Despite the potential that eMH offers to improve access to mental health interventions, the implementation of eMH by health services and health professionals has been reported as uniformly low, both in Australia and Europe [22,23]. Research efforts in the eMH field to date have primarily focused on establishing an evidence base for the effectiveness of individual eMH resources, particularly low-intensity online symptom-focused treatment interventions.
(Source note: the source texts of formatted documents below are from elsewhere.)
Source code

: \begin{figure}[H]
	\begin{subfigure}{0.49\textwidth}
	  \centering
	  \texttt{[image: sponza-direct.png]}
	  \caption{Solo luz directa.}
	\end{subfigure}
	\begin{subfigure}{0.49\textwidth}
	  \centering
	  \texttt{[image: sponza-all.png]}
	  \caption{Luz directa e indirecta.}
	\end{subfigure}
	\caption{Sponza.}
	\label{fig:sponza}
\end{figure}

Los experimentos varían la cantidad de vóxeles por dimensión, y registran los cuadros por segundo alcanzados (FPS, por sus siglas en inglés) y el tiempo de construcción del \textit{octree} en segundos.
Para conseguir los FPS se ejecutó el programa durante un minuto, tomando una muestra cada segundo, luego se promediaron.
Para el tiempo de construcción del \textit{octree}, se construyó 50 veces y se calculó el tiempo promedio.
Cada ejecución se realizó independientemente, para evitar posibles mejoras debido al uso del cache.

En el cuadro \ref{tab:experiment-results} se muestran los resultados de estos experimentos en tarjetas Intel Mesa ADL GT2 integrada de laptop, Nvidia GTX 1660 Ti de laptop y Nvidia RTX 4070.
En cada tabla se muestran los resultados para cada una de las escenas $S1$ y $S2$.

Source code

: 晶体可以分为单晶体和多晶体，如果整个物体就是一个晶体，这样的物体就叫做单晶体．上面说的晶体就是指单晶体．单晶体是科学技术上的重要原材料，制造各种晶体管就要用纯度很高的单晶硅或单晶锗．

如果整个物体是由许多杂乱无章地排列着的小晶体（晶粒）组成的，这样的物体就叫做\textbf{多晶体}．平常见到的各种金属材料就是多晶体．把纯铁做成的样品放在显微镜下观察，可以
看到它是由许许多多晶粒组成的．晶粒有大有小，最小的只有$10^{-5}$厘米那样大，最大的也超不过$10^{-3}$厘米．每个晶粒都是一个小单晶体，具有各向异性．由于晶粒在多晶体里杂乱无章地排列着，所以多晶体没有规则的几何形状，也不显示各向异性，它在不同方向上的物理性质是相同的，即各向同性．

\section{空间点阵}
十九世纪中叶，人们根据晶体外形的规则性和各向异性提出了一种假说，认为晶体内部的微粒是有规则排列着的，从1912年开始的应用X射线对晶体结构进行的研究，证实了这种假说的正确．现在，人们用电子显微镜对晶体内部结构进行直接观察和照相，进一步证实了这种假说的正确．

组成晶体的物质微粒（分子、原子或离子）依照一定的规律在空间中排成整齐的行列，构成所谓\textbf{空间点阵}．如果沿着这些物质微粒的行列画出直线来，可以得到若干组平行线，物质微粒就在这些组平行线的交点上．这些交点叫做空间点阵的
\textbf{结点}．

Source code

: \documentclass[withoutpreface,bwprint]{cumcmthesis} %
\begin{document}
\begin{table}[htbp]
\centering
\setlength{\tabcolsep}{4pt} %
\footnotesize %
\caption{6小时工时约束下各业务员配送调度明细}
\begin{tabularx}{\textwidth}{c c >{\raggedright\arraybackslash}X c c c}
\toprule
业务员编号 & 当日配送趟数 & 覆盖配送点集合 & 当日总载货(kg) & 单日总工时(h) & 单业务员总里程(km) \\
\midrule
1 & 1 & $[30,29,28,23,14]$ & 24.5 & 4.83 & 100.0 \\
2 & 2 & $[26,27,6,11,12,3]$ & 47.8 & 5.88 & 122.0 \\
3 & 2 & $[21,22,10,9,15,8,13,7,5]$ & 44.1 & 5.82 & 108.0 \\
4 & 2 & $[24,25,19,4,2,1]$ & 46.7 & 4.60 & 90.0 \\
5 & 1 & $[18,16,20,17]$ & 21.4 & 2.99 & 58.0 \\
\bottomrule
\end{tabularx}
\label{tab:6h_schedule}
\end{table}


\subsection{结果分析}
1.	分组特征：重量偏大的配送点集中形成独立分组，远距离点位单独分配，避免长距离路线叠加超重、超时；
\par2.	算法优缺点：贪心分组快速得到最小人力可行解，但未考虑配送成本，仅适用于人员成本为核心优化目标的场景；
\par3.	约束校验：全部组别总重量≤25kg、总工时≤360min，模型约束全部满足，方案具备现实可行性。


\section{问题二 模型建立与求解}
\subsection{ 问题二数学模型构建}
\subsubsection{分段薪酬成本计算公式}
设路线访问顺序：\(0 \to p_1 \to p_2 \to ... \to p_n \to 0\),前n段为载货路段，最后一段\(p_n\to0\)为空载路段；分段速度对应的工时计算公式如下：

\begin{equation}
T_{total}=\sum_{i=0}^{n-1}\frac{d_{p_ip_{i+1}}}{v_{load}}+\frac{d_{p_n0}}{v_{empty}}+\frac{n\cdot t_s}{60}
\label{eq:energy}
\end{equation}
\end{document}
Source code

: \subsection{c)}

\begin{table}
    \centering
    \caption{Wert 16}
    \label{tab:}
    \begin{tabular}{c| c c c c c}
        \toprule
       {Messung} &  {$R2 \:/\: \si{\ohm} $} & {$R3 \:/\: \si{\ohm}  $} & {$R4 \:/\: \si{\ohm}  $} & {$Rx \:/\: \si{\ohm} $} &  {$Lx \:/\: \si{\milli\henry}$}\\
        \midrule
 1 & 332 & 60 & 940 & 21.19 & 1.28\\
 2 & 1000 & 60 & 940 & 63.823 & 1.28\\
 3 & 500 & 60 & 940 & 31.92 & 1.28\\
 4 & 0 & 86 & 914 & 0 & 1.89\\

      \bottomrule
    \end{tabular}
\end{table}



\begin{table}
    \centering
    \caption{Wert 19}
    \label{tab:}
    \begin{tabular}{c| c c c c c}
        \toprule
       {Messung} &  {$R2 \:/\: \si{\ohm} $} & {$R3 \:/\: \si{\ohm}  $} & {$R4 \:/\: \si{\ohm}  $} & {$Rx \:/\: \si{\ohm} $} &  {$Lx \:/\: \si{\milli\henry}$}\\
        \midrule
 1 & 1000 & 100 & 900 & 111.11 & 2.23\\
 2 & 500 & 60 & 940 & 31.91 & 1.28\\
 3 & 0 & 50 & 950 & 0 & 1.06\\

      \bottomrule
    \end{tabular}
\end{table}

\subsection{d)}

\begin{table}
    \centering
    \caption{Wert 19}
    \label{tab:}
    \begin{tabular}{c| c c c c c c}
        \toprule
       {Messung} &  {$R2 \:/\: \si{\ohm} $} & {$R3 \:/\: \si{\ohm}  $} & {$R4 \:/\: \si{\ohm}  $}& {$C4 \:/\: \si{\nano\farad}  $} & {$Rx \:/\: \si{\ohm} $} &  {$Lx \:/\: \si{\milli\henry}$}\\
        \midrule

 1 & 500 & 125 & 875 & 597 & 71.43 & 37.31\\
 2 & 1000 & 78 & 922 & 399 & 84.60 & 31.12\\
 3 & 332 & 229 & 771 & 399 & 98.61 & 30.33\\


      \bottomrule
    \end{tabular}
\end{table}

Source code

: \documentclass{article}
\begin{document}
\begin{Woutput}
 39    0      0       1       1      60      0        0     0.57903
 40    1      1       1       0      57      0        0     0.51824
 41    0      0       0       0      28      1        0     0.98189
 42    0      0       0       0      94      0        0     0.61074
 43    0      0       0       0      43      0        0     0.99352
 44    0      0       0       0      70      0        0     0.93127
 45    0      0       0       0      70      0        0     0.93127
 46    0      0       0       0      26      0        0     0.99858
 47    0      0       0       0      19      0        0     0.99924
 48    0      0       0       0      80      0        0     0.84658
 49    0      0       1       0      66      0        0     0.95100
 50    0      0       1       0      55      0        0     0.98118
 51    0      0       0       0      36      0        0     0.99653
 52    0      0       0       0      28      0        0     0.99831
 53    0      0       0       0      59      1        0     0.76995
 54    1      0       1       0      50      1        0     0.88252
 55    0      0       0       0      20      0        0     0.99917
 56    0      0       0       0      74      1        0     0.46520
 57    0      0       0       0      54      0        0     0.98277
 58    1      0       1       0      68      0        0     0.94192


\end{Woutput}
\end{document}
Less focus has been placed on investigating how to facilitate the implementation of eMH by health services or how to improve the uptake of eMH by users and help seekers [24]. Such is the gap between effectiveness and implementation that in 2015 a large-scale, 5-year empirical implementation study was launched across 15 European regions to investigate the factors that hinder or promote the use of Internet interventions in practice [23].

Implementation studies of eMH in health and related workforces are generally more theoretical than empirical [25]. Theoretical frameworks and models typically focus on describing enablers and barriers to the implementation of technological innovations within workforces [26,27]. How individual practitioners might integrate eMH resources into routine practice is one factor identified in the eMH implementation literature [24]. Puszka et al [25] describe the degree to which eMH resources can be integrated into usual practice as one important factor in mediating use. Yet within the eMH implementation literature there are, at time of writing, no studies that empirically report on the manner in which health professionals are using eMH resources in their routine practice.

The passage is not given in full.